* _Task material_:
|---|
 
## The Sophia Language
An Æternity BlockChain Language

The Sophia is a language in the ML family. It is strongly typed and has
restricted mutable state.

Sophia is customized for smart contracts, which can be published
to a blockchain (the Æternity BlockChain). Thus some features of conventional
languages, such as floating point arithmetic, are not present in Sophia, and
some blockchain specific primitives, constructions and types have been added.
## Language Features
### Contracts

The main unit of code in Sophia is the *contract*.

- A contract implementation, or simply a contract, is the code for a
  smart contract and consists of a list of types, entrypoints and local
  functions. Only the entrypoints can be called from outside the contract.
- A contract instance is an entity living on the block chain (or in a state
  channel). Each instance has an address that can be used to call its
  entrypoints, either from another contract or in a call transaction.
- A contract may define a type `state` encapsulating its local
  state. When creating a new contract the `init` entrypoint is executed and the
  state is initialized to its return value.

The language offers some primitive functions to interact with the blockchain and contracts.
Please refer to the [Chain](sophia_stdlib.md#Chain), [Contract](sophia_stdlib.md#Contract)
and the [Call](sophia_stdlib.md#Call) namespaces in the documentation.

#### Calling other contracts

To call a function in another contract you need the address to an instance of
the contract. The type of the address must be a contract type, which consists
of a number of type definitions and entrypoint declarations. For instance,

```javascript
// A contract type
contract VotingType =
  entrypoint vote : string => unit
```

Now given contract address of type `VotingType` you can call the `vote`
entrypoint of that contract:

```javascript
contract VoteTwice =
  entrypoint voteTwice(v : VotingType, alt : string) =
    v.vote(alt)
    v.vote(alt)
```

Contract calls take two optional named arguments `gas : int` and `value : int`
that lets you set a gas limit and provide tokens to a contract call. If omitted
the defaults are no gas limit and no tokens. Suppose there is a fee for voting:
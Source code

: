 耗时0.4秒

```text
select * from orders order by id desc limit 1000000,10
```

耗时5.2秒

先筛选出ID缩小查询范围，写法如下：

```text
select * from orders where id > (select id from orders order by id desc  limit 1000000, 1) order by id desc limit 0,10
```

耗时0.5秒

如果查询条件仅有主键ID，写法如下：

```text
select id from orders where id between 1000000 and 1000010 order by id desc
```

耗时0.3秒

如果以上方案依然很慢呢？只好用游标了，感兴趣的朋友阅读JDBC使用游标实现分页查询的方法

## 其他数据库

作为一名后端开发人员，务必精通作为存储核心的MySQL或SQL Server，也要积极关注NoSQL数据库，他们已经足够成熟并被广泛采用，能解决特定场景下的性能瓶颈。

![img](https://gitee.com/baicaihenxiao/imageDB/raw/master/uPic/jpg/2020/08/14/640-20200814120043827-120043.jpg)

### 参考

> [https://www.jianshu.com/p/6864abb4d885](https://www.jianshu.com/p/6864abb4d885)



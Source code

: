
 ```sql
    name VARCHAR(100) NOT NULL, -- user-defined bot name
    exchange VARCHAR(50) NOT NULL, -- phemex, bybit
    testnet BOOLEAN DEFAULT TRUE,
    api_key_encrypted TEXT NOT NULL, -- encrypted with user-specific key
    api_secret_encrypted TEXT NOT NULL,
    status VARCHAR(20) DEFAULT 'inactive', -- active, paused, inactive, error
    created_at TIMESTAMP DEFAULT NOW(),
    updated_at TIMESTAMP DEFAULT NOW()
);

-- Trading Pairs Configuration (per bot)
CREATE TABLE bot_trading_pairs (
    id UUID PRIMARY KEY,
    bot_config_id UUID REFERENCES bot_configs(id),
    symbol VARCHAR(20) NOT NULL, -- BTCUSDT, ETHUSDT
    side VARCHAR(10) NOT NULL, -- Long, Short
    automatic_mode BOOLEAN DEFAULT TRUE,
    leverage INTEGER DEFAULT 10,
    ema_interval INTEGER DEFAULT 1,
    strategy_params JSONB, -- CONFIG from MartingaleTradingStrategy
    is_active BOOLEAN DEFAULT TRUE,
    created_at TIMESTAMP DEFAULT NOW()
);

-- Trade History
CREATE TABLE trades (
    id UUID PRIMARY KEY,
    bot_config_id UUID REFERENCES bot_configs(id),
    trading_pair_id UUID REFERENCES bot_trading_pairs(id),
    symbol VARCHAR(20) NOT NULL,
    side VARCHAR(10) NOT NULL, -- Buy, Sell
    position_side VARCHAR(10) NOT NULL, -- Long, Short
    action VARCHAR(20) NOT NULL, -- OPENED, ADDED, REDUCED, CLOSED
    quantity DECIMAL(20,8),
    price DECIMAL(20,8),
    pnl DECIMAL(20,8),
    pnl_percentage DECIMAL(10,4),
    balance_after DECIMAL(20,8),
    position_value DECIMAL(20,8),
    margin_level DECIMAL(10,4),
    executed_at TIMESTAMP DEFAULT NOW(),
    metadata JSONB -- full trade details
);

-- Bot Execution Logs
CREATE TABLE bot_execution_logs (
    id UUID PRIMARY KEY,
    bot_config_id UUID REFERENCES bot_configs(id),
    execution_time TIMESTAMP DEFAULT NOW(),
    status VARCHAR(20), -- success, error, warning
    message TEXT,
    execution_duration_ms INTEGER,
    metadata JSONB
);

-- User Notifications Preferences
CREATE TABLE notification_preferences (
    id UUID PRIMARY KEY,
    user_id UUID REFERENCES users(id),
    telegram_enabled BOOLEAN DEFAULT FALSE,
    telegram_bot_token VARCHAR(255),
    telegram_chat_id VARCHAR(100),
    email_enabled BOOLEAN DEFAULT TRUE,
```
|---|
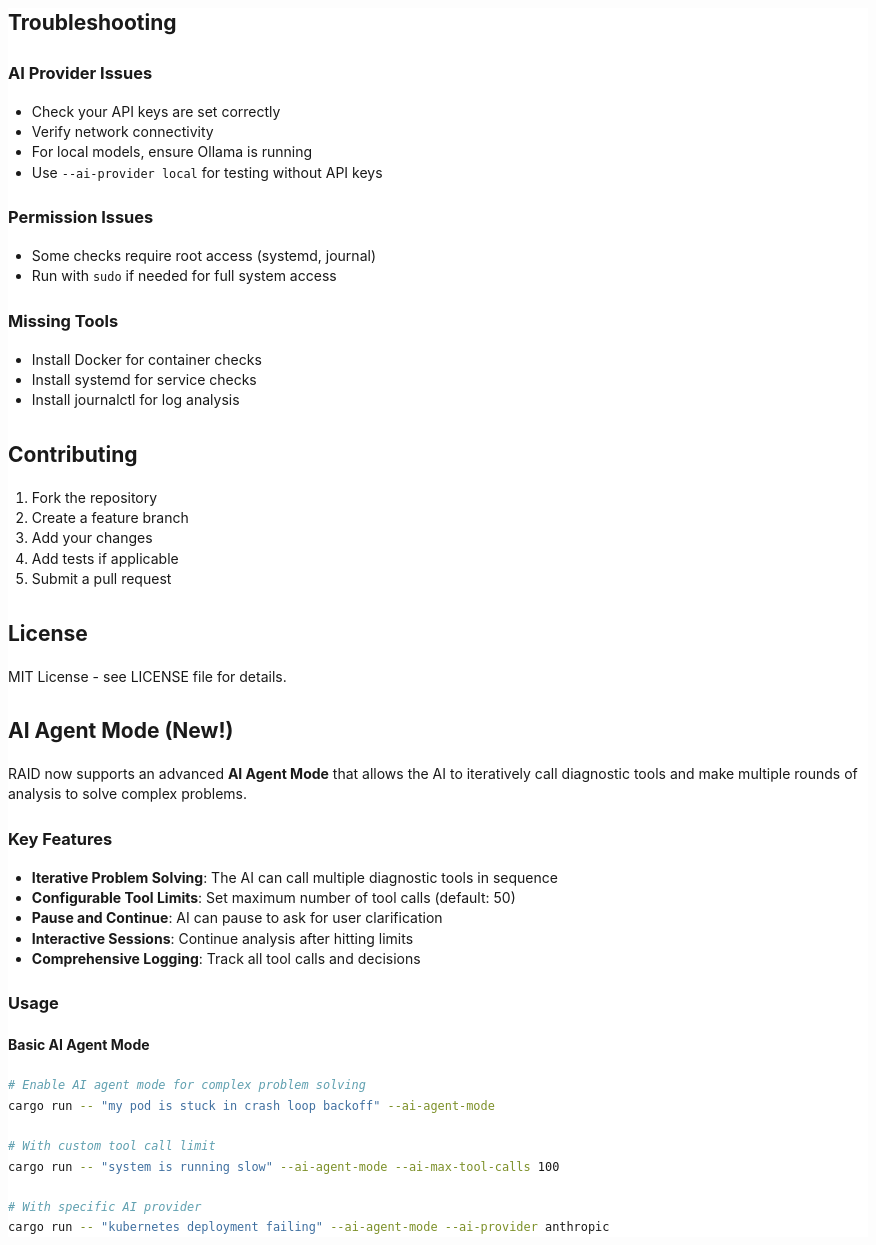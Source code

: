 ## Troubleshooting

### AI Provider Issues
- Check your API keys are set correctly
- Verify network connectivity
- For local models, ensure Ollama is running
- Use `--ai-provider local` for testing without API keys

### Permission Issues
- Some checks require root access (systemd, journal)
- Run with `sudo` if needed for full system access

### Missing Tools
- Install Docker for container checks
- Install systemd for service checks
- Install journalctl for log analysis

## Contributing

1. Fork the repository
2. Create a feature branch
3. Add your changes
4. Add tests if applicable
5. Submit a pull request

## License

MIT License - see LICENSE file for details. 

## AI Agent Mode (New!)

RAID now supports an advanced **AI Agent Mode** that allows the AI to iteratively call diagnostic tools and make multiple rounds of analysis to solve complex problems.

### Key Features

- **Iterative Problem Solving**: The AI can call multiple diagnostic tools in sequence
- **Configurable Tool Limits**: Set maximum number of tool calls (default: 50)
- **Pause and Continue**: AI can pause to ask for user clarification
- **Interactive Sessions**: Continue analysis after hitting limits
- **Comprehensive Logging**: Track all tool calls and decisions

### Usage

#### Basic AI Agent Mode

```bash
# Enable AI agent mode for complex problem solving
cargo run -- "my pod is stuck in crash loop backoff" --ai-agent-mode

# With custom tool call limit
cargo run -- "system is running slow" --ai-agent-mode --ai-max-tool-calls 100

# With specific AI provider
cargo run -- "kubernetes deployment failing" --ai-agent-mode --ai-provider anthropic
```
|---|
* _Your instructions_: Among the lines above, find the one with "languages, such as" and the one with "The main unit". Quote both and everything between them, exactly.

* _Solution below_:
languages, such as floating point arithmetic, are not present in Sophia, and
some blockchain specific primitives, constructions and types have been added.
## Language Features
### Contracts

The main unit of code in Sophia is the *contract*.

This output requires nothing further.